You have decided that I am not eligible for Carer’s Allowance (CA) because I was in full-time education, despite the fact that I have taken a full year’s interruption from my course to care full time for my dying mother.
The law states:
“5.—(1) For the purposes of 3 section 70(3) of the Contributions and Benefits Act, a person shall be treated as receiving full-time education for any period during which he attends a course of education at a university, college, school or other educational establishment for twenty-one hours or more a week. (2) In calculating the hours of attendance under paragraph (1) of this regulation– (a) there shall be included the time spent receiving instruction or tuition, undertaking supervised study, examination or practical work or taking part in any exercise, experiment or project for which provision is made in the curriculum of the course; and (b) there shall be excluded any time occupied by meal breaks or spent on unsupervised study, whether undertaken on or off the premises of the educational establishment. (3) In determining the duration of a period of full-time education under paragraph (1) of this regulation, a person who has started on a course of education shall be treated as attending it for the usual number of hours per week throughout any vacation or any temporary interruption of his attendance until the end of the course or such earlier date as he abandons it or is dismissed from it.” ,
“In determining the duration of a period of full-time education under paragraph (1) of this regulation, a person who has started on a course of education shall be treated as attending it for the usual number of hours per week throughout any vacation or any temporary interruption of his attendance until the end of the course or such earlier date as he abandons it or is dismissed from it” .
The University states the following regarding periods of interruption:
“During your period of interruption you will not be a registered student of the University and your right to be on University premises will be that of a member of the public.

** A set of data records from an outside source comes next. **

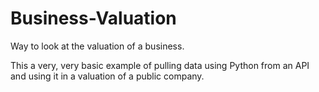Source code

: # Business-Valuation
Way to look at the valuation of a business.

This a very, very basic example of pulling data using Python from an API and using it in a valuation of a public company.  
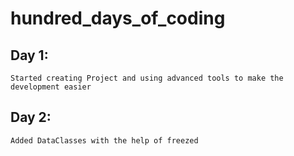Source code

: # hundred_days_of_coding

## Day 1:
    Started creating Project and using advanced tools to make the development easier
## Day 2:
    Added DataClasses with the help of freezed
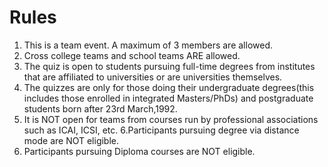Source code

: <!-- TITLE: Sports Quiz -->
<!-- SUBTITLE: For all football fanatics and cricket connoisseurs, a chance to show-off the genius in you. From how things work to what is going on in the sports world, this quiz is going to cover everything that one can be curious about in sports. -->

# Rules
1. This is a team event. A maximum of 3 members are allowed.
2. Cross college teams and school teams ARE allowed.
3. The quiz is open to students pursuing full-time degrees from institutes that are affiliated to universities or are universities themselves.
4. The quizzes are only for those doing their undergraduate degrees(this includes those enrolled in integrated Masters/PhDs) and postgraduate students born after 23rd March,1992.
5. It is NOT open for teams from courses run by professional associations such as ICAI, ICSI, etc.
6.Participants pursuing degree via distance mode are NOT eligible.
7. Participants pursuing Diploma courses are NOT eligible.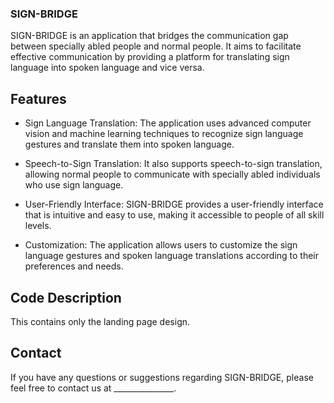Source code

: ### SIGN-BRIDGE

SIGN-BRIDGE is an application that bridges the communication gap between specially abled people and normal people. It aims to facilitate effective communication by providing a platform for translating sign language into spoken language and vice versa.

## Features

- Sign Language Translation: The application uses advanced computer vision and machine learning techniques to recognize sign language gestures and translate them into spoken language.

- Speech-to-Sign Translation: It also supports speech-to-sign translation, allowing normal people to communicate with specially abled individuals who use sign language.

- User-Friendly Interface: SIGN-BRIDGE provides a user-friendly interface that is intuitive and easy to use, making it accessible to people of all skill levels.

- Customization: The application allows users to customize the sign language gestures and spoken language translations according to their preferences and needs.

## Code Description

This contains only the landing page design.

## Contact

If you have any questions or suggestions regarding SIGN-BRIDGE, please feel free to contact us at _______________.
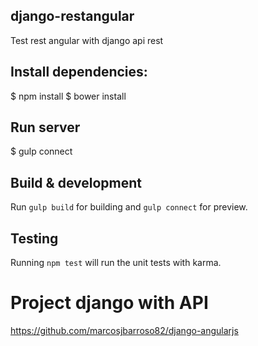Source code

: ## django-restangular
Test rest angular with django api rest

## Install dependencies:
  $ npm install 
  $ bower install

## Run server
  $ gulp connect
  
  
## Build & development

Run `gulp build` for building and `gulp connect` for preview.

## Testing

Running `npm test` will run the unit tests with karma.



# Project django with API
https://github.com/marcosjbarroso82/django-angularjs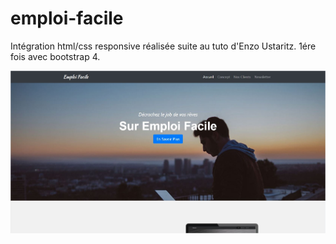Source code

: # emploi-facile

Intégration html/css responsive réalisée suite au tuto d'Enzo Ustaritz. 1ére fois avec bootstrap 4.


![page html/css responsive réalisée suite au tuto d'Enzo Ustaritz](https://github.com/carredamien/emploi-facile/blob/master/img/screenshot.JPG)

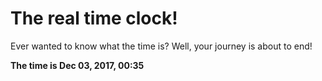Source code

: # The real time clock!

Ever wanted to know what the time is? Well, your journey is about to end!

**The time is Dec 03, 2017, 00:35**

You may not undertake work on University premises as you are not covered by our insurance arrangements. You should note also that you will lose onsite IT and student library access…” .
I will also add that the University does not charge tuition fees over this period, nor does student finance provide support. The University does not acknowledge me as a student over this period, and even if it had done I was still living 3 hours away. I have no access to their resources; it would be literally impossible for me to undertake supervised study at this time; how the hell do you expect me to rack up 21 hours a week?
It is clear to me that those in charge of the distribution of CA have no experience in informal care themselves, as they would otherwise know that full time care is too intensive to allow for luxuries such as further education.
My mother and I were lucky, as we were in a situation where my 19 year old sister had a job that just about supported us, along with what was left of my mother’s finances (not a lot, as she’d given up work over a year ago). We had friends and family that offered a support network, but I am sure that there are many people who are not that lucky.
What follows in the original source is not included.